To test the lag issue, I played a series of online games using both a wired, 100 Mbit Internet connection (approx 20ms ping) and a mobile hotspot, which was configured to run on Verizon's old EVDO CDMA network (the LTE option was disabled). The hotspot was getting just over 0.5 Mbit megabit, with around 125ms ping. I died quite often while playing on the network connection, but once I switched to the hotspot, my K/D ratio instantly doubled or tripled. I also noticed that I was staying alive much longer when shot at, since bullets don't hit as accurately.

As you might expect, this has negative implications for anyone who is playing ranked matches. Hopefully, Sledgehammer can resolve the lag issue with a patch; otherwise, the competitive side of multiplayer will quickly be overwhelmed by players purposefully limiting their connection speed in order to gain an advantage.

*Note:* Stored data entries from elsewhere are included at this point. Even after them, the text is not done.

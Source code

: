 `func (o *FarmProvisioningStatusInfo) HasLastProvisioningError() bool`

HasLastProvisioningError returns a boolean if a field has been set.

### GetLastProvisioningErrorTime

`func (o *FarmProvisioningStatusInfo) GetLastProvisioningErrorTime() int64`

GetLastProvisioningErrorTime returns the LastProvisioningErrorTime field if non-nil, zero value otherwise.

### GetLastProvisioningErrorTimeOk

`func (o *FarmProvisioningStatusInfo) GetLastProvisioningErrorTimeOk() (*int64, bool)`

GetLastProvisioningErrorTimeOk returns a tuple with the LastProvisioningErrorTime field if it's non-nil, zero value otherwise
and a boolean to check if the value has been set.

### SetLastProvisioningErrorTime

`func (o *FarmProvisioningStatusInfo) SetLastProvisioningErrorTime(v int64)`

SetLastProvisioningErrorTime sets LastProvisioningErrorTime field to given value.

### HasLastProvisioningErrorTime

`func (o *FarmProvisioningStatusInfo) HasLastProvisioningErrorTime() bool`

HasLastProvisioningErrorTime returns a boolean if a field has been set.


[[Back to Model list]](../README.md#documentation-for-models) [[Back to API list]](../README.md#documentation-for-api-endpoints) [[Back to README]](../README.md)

Speaking of gaining an advantage, Advanced Warfare also has a major map exploit on at least one of the MP maps. Playing Horizon, there is an elevator in one of the buildings. Normally, this is inaccessible, but due to an issue with the map geometry, it's possible to enter the closed doors by going prone and crawling in. Once inside, you can shoot out, but no one can shoot in.

Advanced Warfare's multiplayer mode may have some serious issues for the competitively inclined, but for the casual players, it shines. So long as you care more about having fun than your K/D ratio, running around and shooting at other players is a blast. There is even a mode, the Combat Readiness Program, specially designed for this.

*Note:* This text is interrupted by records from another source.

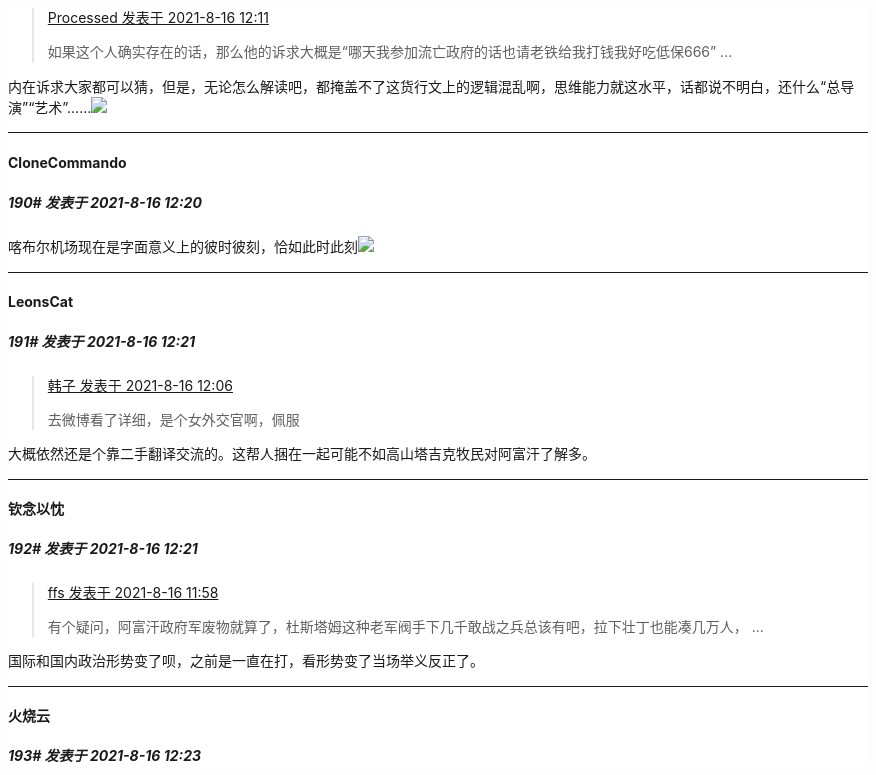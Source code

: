 
<blockquote><a href="httphttps://bbs.saraba1st.com/2b/forum.php?mod=redirect&amp;goto=findpost&amp;pid=52389809&amp;ptid=2021071" target="_blank">Processed 发表于 2021-8-16 12:11</a>

如果这个人确实存在的话，那么他的诉求大概是“哪天我参加流亡政府的话也请老铁给我打钱我好吃低保666” ...</blockquote>
内在诉求大家都可以猜，但是，无论怎么解读吧，都掩盖不了这货行文上的逻辑混乱啊，思维能力就这水平，话都说不明白，还什么“总导演”“艺术”……<img src="https://static.saraba1st.com/image/smiley/face2017/095.png" referrerpolicy="no-referrer">


*****

####  CloneCommando  
##### 190#       发表于 2021-8-16 12:20


喀布尔机场现在是字面意义上的彼时彼刻，恰如此时此刻<img src="https://static.saraba1st.com/image/smiley/face2017/067.png" referrerpolicy="no-referrer">


*****

####  LeonsCat  
##### 191#       发表于 2021-8-16 12:21


<blockquote><a href="httphttps://bbs.saraba1st.com/2b/forum.php?mod=redirect&amp;goto=findpost&amp;pid=52389747&amp;ptid=2021071" target="_blank">韩子 发表于 2021-8-16 12:06</a>

去微博看了详细，是个女外交官啊，佩服</blockquote>
大概依然还是个靠二手翻译交流的。这帮人捆在一起可能不如高山塔吉克牧民对阿富汗了解多。


*****

####  钦念以忱  
##### 192#       发表于 2021-8-16 12:21


<blockquote><a href="httphttps://bbs.saraba1st.com/2b/forum.php?mod=redirect&amp;goto=findpost&amp;pid=52389641&amp;ptid=2021071" target="_blank">ffs 发表于 2021-8-16 11:58</a>

有个疑问，阿富汗政府军废物就算了，杜斯塔姆这种老军阀手下几千敢战之兵总该有吧，拉下壮丁也能凑几万人， ...</blockquote>
国际和国内政治形势变了呗，之前是一直在打，看形势变了当场举义反正了。


*****

####  火烧云  
##### 193#       发表于 2021-8-16 12:23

When you load up the Combat Readiness Program, voice chat is disabled (no worries about a 12-year-old screaming obscenities), missing spaces on the teams are filled with bots, and the after-action report only highlights positive statistics. Orbital drops and other power-ups happen with ease here, ensuing that even the most casual players get a chance to play with all the cool toys in the game.

Exo Survival is the co-op mode in Advanced Warfare, and it's the equivalent to horde or zombie mode. You and your teammates have to face off against wave after wave of enemies. It's a neat challenge (as long as no one is using the Horizon map exploit), but it lacks the character of Treyarch's zombies since there aren't any real characters or backstory here. You're playing solely for the challenge.

When stacked up against the past few Call of Duty releases, Advanced Warfare holds its own. The game is a step up from Call of Duty: Ghosts but can't quite compare to Call of Duty: Black Ops II. The latter is still a better game, both in single-player and multiplayer. If you're looking to play competitively, stay with Black Ops II for now.

Call of Duty: Advanced Warfare is the video game equivalent of a Michael Bay movie. There's a lot of flash and not much substance. If you just want explosions and spectacle (and don't mind being penalized in multiplayer for having a fast connection), then grab the disc and pop it into your console because Advanced Warfare delivers those in spades.